Chew Alvin Wei Ze, Pan Yue, Wang Ying, Zhang Limao
Bentley Systems Research Office, 1 Harbourfront Pl, HarbourFront Tower One, Singapore 098633, Singapore.
Shanghai Key Laboratory for Digital Maintenance of Buildings and Infrastructure, Department of Civil Engineering, Shanghai Jiao Tong University, 800 Dongchuan Road, Shanghai, China.
Knowl Based Syst. 2021 Dec 5;233:107417. doi: 10.1016/j.knosys.2021.107417. Epub 2021 Aug 24.

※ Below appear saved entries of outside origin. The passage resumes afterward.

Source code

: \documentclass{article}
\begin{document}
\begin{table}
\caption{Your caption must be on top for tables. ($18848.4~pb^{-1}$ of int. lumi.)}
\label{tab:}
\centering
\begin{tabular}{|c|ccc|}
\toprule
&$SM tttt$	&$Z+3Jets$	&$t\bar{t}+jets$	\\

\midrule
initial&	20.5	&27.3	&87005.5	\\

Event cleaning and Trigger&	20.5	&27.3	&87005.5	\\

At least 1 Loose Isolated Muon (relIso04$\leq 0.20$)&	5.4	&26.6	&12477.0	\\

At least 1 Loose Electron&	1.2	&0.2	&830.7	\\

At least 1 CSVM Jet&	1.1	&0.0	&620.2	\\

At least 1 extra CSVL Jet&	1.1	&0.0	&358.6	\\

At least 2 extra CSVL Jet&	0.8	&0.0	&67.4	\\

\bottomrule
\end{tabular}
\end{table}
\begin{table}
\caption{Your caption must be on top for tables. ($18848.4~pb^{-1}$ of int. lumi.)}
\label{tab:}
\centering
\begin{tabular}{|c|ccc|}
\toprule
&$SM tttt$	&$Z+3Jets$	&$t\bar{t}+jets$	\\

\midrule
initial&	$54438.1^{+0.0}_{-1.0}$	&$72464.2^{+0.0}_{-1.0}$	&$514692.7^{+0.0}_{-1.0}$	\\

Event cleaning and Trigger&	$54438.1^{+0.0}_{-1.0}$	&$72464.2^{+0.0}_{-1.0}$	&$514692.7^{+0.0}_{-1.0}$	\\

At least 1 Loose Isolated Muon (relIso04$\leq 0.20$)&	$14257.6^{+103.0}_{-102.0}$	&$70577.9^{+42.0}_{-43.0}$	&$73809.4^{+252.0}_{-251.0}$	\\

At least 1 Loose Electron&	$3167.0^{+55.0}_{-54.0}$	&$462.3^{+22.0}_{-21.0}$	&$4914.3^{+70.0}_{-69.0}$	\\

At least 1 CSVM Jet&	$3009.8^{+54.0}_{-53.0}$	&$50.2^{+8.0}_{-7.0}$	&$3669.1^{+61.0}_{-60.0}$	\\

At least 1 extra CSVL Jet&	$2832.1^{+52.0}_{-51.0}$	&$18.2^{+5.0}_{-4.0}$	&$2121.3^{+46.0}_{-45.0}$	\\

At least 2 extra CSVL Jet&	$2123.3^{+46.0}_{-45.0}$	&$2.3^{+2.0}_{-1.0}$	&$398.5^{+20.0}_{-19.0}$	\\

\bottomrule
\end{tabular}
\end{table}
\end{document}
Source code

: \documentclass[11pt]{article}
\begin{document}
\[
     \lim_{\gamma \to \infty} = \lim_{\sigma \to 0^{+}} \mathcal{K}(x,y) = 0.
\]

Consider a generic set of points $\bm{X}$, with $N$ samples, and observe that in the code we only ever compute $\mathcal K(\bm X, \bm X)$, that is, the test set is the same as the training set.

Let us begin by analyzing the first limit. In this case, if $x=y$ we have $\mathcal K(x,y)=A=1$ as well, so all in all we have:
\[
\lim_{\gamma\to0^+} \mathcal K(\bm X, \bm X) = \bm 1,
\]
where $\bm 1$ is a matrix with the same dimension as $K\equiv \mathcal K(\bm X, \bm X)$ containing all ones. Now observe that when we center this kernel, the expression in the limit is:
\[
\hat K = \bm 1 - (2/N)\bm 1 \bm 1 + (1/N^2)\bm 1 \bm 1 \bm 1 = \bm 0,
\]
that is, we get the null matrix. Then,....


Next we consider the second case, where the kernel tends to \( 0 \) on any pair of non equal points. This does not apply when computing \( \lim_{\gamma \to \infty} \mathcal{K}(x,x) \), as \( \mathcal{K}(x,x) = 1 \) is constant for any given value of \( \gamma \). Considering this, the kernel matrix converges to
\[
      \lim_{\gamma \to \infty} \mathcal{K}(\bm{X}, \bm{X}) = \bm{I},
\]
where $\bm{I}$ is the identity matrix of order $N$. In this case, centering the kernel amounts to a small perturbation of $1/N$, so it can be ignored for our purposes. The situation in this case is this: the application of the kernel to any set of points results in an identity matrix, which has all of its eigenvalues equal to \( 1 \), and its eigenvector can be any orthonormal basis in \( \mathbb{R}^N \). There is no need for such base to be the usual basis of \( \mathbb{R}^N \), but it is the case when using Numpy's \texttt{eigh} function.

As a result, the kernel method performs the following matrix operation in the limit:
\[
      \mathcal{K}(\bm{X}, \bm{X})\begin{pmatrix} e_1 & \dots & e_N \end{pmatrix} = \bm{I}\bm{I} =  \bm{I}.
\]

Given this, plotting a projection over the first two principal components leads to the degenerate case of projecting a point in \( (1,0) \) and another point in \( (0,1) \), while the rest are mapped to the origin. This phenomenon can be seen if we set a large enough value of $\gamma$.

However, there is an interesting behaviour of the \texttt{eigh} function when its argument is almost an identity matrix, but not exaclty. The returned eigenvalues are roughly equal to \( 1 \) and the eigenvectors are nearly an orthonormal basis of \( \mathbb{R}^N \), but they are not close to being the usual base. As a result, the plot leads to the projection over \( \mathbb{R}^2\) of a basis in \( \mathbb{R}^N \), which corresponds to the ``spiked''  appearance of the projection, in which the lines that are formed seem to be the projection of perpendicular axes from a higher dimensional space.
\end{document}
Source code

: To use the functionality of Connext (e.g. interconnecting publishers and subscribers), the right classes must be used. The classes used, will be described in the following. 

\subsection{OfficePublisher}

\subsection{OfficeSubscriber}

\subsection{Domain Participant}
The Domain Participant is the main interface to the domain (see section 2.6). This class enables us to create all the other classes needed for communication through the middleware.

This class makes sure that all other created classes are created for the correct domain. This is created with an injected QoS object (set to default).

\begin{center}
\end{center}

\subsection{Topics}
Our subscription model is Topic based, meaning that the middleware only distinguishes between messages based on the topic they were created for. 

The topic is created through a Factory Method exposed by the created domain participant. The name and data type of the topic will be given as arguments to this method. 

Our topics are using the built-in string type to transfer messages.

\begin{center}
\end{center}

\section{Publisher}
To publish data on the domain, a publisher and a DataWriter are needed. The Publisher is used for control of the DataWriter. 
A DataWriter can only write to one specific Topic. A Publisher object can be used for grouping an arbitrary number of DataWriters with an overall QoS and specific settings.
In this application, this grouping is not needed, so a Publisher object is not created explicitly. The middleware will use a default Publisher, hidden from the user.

In this study, a hybrid deep-learning model termed as ODANN, built upon neural networks (NN) coupled with data assimilation and natural language processing (NLP) features extraction methods, has been constructed to concurrently process daily COVID-19 time-series records and large volumes of COVID-19 related Twitter data, as representative of the global community's aggregated emotional responses towards the current pandemic, to model the growth rate in the number of confirmed COVID-19 cases globally via a proposed G parameter. Overall, there were 3 key components to ODANN's development phase, namely: (i) data hydration and pre-processing were performed on COVID-19 related Twitter data ranging between 23 January 2020 and 10 May 2020, which amounted to over 100 million Tweets written in English language; (ii) multiple NLP features extraction methods were subsequently leveraged to encode the hydrated Twitter data into useful semantic word vectors for training ODANN under an optimal set of hyperparameters; and (iii) historical time-series data of defined characteristics were also assimilated into ODANN's selected hidden layer(s) to model the G parameter daily with a lead-time of 1 day. By far, our experimental results demonstrated that by adopting a rolling time-window size of 5 days, with respect to the number of historical time-series records for assimilating different data features, enabled ODANN to outperform other traditional time-series models and recent studies, in terms of the computed RMSE and MAE scores attained from the model's testing step. Overall, the summarized results from ODANN demonstrated its competitive edge in modelling and forecasting the growth rate in the number of COVID-19 cases globally.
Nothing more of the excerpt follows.